The average here is over different realizations of random process $\eta(\tau)$. If we measured the values of noise only at discrete time instants $\tau_1, \tau_2, .., \tau_n$, we could write a joint probability of these as
$$
w(x_1, x_2, ..., x_n),
$$
which in this case should be a multivariate Gaussian distribution with diagonal covariance matrix. As we take time interval to be smaller and smaller and pass to a continuous limit, we have to average over a functional
$$
w[x(t)]
$$
and use functional calculus. A good book covering this issues is the first volume by KLyatskin. (This is unfortunately a translation from an old Russian text.
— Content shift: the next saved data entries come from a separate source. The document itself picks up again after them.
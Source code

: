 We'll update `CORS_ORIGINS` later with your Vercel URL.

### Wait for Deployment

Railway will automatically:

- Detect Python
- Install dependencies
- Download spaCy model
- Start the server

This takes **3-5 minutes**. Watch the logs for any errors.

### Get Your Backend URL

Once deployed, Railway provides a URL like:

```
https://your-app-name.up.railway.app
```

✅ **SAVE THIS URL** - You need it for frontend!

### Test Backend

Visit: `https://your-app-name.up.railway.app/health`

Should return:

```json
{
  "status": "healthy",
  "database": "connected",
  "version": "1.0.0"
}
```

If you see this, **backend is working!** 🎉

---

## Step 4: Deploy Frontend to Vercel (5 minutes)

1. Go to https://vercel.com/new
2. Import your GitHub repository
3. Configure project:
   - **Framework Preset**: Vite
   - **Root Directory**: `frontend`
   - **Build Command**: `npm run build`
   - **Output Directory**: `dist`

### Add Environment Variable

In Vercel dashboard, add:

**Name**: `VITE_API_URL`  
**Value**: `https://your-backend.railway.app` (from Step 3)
If somebody can recommend an equivalent text taht is mroe readily available, I would be glad toa dd it here.)
In the equation at hand the averaging is trivial, since the correlation function is known:
$$
\int_0^t d\tau\int_0^{t'} d\tau'\langle \eta_i(\tau)\eta_j(\tau')\rangle e^{-\gamma(t+t'-\tau-\tau')} =
\int_0^t d\tau\int_0^{t'} d\tau'\delta_{i,j}\delta(\tau-\tau') e^{-\gamma(t+t'-\tau-\tau')}=\\
\delta_{i,j}\theta(t'-t)\int_0^t d\tau e^{-\gamma(t+t'-2\tau)} +
\delta_{i,j}\theta(t-t')\int_0^{t'} d\tau' e^{-\gamma(t+t'-2\tau')},
$$
where $\theta(t)$ is the Heaviside step function, which accounts for the overlap of integration ranges necessary for delta-function taking a non-zero value.